■ **Directions**:
The complete listing should be restated exactly.
--
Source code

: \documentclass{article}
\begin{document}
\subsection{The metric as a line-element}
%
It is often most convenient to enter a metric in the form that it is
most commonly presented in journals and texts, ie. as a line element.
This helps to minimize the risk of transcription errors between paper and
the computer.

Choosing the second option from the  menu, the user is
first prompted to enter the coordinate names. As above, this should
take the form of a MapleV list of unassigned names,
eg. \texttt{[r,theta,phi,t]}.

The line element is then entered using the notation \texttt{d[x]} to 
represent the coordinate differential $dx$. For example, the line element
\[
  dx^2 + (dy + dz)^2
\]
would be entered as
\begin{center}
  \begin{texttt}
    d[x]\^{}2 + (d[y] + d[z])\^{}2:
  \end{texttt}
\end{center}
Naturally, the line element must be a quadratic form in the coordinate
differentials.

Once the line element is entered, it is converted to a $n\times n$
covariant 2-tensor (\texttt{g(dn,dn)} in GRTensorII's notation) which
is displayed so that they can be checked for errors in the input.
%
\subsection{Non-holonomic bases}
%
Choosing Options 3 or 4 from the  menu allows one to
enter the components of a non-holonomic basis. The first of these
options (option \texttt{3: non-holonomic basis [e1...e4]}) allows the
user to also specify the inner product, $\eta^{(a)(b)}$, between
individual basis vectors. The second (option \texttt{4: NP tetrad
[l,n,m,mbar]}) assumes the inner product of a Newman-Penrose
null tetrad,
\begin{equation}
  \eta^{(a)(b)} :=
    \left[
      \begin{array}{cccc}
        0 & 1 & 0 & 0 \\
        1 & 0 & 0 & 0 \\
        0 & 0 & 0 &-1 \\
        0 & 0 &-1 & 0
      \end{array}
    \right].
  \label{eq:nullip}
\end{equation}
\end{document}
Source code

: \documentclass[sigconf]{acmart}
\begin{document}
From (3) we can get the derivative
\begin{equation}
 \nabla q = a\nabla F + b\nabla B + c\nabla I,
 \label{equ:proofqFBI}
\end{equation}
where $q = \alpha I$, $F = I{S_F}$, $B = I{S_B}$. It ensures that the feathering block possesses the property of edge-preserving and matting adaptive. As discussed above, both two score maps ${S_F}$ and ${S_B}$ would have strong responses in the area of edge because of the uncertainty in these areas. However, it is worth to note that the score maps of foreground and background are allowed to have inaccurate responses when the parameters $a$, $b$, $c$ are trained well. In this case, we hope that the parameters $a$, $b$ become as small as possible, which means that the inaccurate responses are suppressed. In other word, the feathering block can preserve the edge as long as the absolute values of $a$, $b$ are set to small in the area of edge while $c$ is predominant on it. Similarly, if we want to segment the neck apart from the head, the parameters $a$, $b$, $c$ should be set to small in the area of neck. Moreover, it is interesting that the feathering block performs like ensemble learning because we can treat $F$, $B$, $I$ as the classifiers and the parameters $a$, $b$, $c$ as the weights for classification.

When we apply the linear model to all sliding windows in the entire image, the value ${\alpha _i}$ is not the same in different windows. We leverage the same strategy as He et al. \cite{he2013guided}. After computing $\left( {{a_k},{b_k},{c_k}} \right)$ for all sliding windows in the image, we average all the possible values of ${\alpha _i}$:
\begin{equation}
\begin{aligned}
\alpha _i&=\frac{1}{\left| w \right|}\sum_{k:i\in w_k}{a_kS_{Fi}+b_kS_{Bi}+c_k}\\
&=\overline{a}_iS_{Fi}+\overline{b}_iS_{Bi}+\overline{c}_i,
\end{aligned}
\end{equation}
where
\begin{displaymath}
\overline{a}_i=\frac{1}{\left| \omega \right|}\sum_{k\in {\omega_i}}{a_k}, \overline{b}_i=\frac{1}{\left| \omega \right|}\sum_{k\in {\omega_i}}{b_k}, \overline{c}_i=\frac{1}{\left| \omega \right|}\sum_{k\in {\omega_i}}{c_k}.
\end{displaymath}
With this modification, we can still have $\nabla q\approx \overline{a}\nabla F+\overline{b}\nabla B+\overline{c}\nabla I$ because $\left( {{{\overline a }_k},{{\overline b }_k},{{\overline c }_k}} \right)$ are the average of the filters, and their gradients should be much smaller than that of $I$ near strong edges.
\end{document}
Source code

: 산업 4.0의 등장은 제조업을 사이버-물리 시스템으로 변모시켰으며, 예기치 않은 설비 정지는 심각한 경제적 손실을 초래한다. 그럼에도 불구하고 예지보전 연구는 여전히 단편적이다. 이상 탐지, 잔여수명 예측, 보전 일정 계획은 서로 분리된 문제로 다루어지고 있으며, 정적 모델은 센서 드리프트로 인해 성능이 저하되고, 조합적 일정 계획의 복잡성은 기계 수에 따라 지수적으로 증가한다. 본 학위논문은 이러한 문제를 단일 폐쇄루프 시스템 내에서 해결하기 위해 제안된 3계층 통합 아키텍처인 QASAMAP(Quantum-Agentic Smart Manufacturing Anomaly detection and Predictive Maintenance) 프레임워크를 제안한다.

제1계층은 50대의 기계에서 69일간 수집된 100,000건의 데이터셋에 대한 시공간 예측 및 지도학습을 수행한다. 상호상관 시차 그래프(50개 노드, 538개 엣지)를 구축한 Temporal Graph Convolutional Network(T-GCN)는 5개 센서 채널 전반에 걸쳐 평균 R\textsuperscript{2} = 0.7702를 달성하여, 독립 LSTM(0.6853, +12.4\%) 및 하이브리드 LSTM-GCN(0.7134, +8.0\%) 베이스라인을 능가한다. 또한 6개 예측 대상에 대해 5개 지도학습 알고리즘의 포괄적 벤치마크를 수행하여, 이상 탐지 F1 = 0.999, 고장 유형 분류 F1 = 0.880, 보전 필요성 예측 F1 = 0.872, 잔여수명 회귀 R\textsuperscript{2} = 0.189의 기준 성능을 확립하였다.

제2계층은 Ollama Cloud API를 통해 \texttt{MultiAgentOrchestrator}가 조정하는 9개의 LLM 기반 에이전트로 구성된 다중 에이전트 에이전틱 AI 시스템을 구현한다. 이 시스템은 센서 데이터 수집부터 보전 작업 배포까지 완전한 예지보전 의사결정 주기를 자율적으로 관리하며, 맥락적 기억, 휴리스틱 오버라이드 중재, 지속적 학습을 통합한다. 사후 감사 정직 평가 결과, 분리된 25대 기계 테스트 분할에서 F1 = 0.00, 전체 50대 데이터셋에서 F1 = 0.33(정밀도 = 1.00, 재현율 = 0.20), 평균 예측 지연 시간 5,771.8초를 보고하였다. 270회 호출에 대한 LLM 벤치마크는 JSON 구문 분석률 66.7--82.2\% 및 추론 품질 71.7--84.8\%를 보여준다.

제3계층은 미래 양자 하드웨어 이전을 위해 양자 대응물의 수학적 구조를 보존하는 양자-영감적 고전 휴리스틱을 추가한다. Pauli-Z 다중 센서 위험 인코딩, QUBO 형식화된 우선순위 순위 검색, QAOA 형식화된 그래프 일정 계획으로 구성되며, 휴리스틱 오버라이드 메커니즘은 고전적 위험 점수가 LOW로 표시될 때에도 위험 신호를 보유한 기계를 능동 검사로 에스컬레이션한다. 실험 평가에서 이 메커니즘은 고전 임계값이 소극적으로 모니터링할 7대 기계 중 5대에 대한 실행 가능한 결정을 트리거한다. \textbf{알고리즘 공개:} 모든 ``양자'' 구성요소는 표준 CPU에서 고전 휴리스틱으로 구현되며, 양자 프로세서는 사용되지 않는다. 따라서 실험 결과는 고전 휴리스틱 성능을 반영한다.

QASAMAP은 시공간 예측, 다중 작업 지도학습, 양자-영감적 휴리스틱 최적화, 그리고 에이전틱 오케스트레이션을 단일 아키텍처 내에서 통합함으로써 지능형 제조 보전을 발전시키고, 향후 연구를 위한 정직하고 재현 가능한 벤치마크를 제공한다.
--
■ **Solution for this exercise**:
Source code

: \documentclass{article}
\begin{document}
\subsection{The metric as a line-element}
%
It is often most convenient to enter a metric in the form that it is
most commonly presented in journals and texts, ie. as a line element.
This helps to minimize the risk of transcription errors between paper and
the computer.

Choosing the second option from the  menu, the user is
first prompted to enter the coordinate names. As above, this should
take the form of a MapleV list of unassigned names,
eg. \texttt{[r,theta,phi,t]}.

The line element is then entered using the notation \texttt{d[x]} to 
represent the coordinate differential $dx$. For example, the line element
\[
  dx^2 + (dy + dz)^2
\]
would be entered as
\begin{center}
  \begin{texttt}
    d[x]\^{}2 + (d[y] + d[z])\^{}2:
  \end{texttt}
\end{center}
Naturally, the line element must be a quadratic form in the coordinate
differentials.

Once the line element is entered, it is converted to a $n\times n$
covariant 2-tensor (\texttt{g(dn,dn)} in GRTensorII's notation) which
is displayed so that they can be checked for errors in the input.
%
\subsection{Non-holonomic bases}
%
Choosing Options 3 or 4 from the  menu allows one to
enter the components of a non-holonomic basis. The first of these
options (option \texttt{3: non-holonomic basis [e1...e4]}) allows the
user to also specify the inner product, $\eta^{(a)(b)}$, between
individual basis vectors. The second (option \texttt{4: NP tetrad
[l,n,m,mbar]}) assumes the inner product of a Newman-Penrose
null tetrad,
\begin{equation}
  \eta^{(a)(b)} :=
    \left[
      \begin{array}{cccc}
        0 & 1 & 0 & 0 \\
        1 & 0 & 0 & 0 \\
        0 & 0 & 0 &-1 \\
        0 & 0 &-1 & 0
      \end{array}
    \right].
  \label{eq:nullip}
\end{equation}
\end{document}
Source code

: \documentclass[sigconf]{acmart}
\begin{document}
From (3) we can get the derivative
\begin{equation}
 \nabla q = a\nabla F + b\nabla B + c\nabla I,
 \label{equ:proofqFBI}
\end{equation}
where $q = \alpha I$, $F = I{S_F}$, $B = I{S_B}$. It ensures that the feathering block possesses the property of edge-preserving and matting adaptive. As discussed above, both two score maps ${S_F}$ and ${S_B}$ would have strong responses in the area of edge because of the uncertainty in these areas. However, it is worth to note that the score maps of foreground and background are allowed to have inaccurate responses when the parameters $a$, $b$, $c$ are trained well. In this case, we hope that the parameters $a$, $b$ become as small as possible, which means that the inaccurate responses are suppressed. In other word, the feathering block can preserve the edge as long as the absolute values of $a$, $b$ are set to small in the area of edge while $c$ is predominant on it. Similarly, if we want to segment the neck apart from the head, the parameters $a$, $b$, $c$ should be set to small in the area of neck. Moreover, it is interesting that the feathering block performs like ensemble learning because we can treat $F$, $B$, $I$ as the classifiers and the parameters $a$, $b$, $c$ as the weights for classification.

When we apply the linear model to all sliding windows in the entire image, the value ${\alpha _i}$ is not the same in different windows. We leverage the same strategy as He et al. \cite{he2013guided}. After computing $\left( {{a_k},{b_k},{c_k}} \right)$ for all sliding windows in the image, we average all the possible values of ${\alpha _i}$:
\begin{equation}
\begin{aligned}
\alpha _i&=\frac{1}{\left| w \right|}\sum_{k:i\in w_k}{a_kS_{Fi}+b_kS_{Bi}+c_k}\\
&=\overline{a}_iS_{Fi}+\overline{b}_iS_{Bi}+\overline{c}_i,
\end{aligned}
\end{equation}
where
\begin{displaymath}
\overline{a}_i=\frac{1}{\left| \omega \right|}\sum_{k\in {\omega_i}}{a_k}, \overline{b}_i=\frac{1}{\left| \omega \right|}\sum_{k\in {\omega_i}}{b_k}, \overline{c}_i=\frac{1}{\left| \omega \right|}\sum_{k\in {\omega_i}}{c_k}.
\end{displaymath}
With this modification, we can still have $\nabla q\approx \overline{a}\nabla F+\overline{b}\nabla B+\overline{c}\nabla I$ because $\left( {{{\overline a }_k},{{\overline b }_k},{{\overline c }_k}} \right)$ are the average of the filters, and their gradients should be much smaller than that of $I$ near strong edges.
\end{document}
Source code

: 산업 4.0의 등장은 제조업을 사이버-물리 시스템으로 변모시켰으며, 예기치 않은 설비 정지는 심각한 경제적 손실을 초래한다. 그럼에도 불구하고 예지보전 연구는 여전히 단편적이다. 이상 탐지, 잔여수명 예측, 보전 일정 계획은 서로 분리된 문제로 다루어지고 있으며, 정적 모델은 센서 드리프트로 인해 성능이 저하되고, 조합적 일정 계획의 복잡성은 기계 수에 따라 지수적으로 증가한다. 본 학위논문은 이러한 문제를 단일 폐쇄루프 시스템 내에서 해결하기 위해 제안된 3계층 통합 아키텍처인 QASAMAP(Quantum-Agentic Smart Manufacturing Anomaly detection and Predictive Maintenance) 프레임워크를 제안한다.

제1계층은 50대의 기계에서 69일간 수집된 100,000건의 데이터셋에 대한 시공간 예측 및 지도학습을 수행한다. 상호상관 시차 그래프(50개 노드, 538개 엣지)를 구축한 Temporal Graph Convolutional Network(T-GCN)는 5개 센서 채널 전반에 걸쳐 평균 R\textsuperscript{2} = 0.7702를 달성하여, 독립 LSTM(0.6853, +12.4\%) 및 하이브리드 LSTM-GCN(0.7134, +8.0\%) 베이스라인을 능가한다. 또한 6개 예측 대상에 대해 5개 지도학습 알고리즘의 포괄적 벤치마크를 수행하여, 이상 탐지 F1 = 0.999, 고장 유형 분류 F1 = 0.880, 보전 필요성 예측 F1 = 0.872, 잔여수명 회귀 R\textsuperscript{2} = 0.189의 기준 성능을 확립하였다.

제2계층은 Ollama Cloud API를 통해 \texttt{MultiAgentOrchestrator}가 조정하는 9개의 LLM 기반 에이전트로 구성된 다중 에이전트 에이전틱 AI 시스템을 구현한다. 이 시스템은 센서 데이터 수집부터 보전 작업 배포까지 완전한 예지보전 의사결정 주기를 자율적으로 관리하며, 맥락적 기억, 휴리스틱 오버라이드 중재, 지속적 학습을 통합한다. 사후 감사 정직 평가 결과, 분리된 25대 기계 테스트 분할에서 F1 = 0.00, 전체 50대 데이터셋에서 F1 = 0.33(정밀도 = 1.00, 재현율 = 0.20), 평균 예측 지연 시간 5,771.8초를 보고하였다. 270회 호출에 대한 LLM 벤치마크는 JSON 구문 분석률 66.7--82.2\% 및 추론 품질 71.7--84.8\%를 보여준다.

제3계층은 미래 양자 하드웨어 이전을 위해 양자 대응물의 수학적 구조를 보존하는 양자-영감적 고전 휴리스틱을 추가한다. Pauli-Z 다중 센서 위험 인코딩, QUBO 형식화된 우선순위 순위 검색, QAOA 형식화된 그래프 일정 계획으로 구성되며, 휴리스틱 오버라이드 메커니즘은 고전적 위험 점수가 LOW로 표시될 때에도 위험 신호를 보유한 기계를 능동 검사로 에스컬레이션한다. 실험 평가에서 이 메커니즘은 고전 임계값이 소극적으로 모니터링할 7대 기계 중 5대에 대한 실행 가능한 결정을 트리거한다. \textbf{알고리즘 공개:} 모든 ``양자'' 구성요소는 표준 CPU에서 고전 휴리스틱으로 구현되며, 양자 프로세서는 사용되지 않는다. 따라서 실험 결과는 고전 휴리스틱 성능을 반영한다.

QASAMAP은 시공간 예측, 다중 작업 지도학습, 양자-영감적 휴리스틱 최적화, 그리고 에이전틱 오케스트레이션을 단일 아키텍처 내에서 통합함으로써 지능형 제조 보전을 발전시키고, 향후 연구를 위한 정직하고 재현 가능한 벤치마크를 제공한다.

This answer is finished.